Within the field of computing, there are a number of professional organizations of note. Some are specific to certain roles, such as the League of Professional System Administrators. Here I will focus on three that serve software engineers, Computer Science (CS) researchers, CS academics, and those of similar professional interests. Mostly I’m doing this to try and impress upon readers the benefits of membership and participation in these organizations.

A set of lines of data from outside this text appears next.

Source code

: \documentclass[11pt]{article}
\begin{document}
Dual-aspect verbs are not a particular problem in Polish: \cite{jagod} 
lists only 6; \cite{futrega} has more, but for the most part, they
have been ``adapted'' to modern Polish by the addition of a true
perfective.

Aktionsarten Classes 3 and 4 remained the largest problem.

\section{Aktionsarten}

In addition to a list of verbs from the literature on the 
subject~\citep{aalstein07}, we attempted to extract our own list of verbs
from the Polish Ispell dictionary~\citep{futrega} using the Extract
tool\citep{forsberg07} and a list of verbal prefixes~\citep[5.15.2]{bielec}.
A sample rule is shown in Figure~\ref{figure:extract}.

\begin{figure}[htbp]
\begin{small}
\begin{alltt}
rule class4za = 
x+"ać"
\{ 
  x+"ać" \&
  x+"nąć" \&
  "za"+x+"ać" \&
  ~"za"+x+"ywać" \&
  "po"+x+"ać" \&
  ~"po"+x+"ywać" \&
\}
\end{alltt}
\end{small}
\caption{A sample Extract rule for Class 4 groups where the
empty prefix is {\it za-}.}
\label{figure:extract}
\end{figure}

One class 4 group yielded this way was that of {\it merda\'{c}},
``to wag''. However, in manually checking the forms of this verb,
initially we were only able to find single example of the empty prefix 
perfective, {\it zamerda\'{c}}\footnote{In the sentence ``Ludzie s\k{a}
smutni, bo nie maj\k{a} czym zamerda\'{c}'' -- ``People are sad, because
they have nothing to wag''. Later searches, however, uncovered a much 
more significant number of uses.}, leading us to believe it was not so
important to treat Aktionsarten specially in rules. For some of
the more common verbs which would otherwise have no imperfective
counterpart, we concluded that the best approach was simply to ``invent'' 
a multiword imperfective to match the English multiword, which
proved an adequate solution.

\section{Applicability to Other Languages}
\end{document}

I first joined the Association for Computing Machinery (ACM) and the Computer Society of the Institute of Electrical and Electronics Engineers (IEEE) when I was a Ph.D. student. By becoming a student member, I subscribed to their monthly magazines, which contained numerous articles of interest. Shortly after finishing my degree I added the USENIX Association to the list.

Initially, the primary motivation for joining (or continuing membership in) these organizations was the significant discounts offered to members when attending conferences sponsored by one of them. Often the savings would more than compensate for the membership fee. In addition, there were personal benefits, such as the IEEE’s group life insurance plan.

The three professional organizations all run conferences, but beyond that they quickly diverge in their services.


I’ll start with the simplest first. USENIX basically exists to run computer-related conferences. They also have a quarterly newsletter, and many years ago published a Computing Systems journal, but the conferences are the reason USENIX exists … and they do a great job of it. The top systems conferences include such events as OSDI, NSDI, FAST, the USENIX Annual Technical Conference, and the USENIX Security conference.   I’ve chaired a couple of conferences for them many years ago, and USENIX makes it incredibly easy for the conference organizers. Instead of depending on the chair to manage volunteers to handle logistics, the chair simply is responsible for selecting content. In addition, USENIX has enacted a policy of making all conference publications freely available over the Internet.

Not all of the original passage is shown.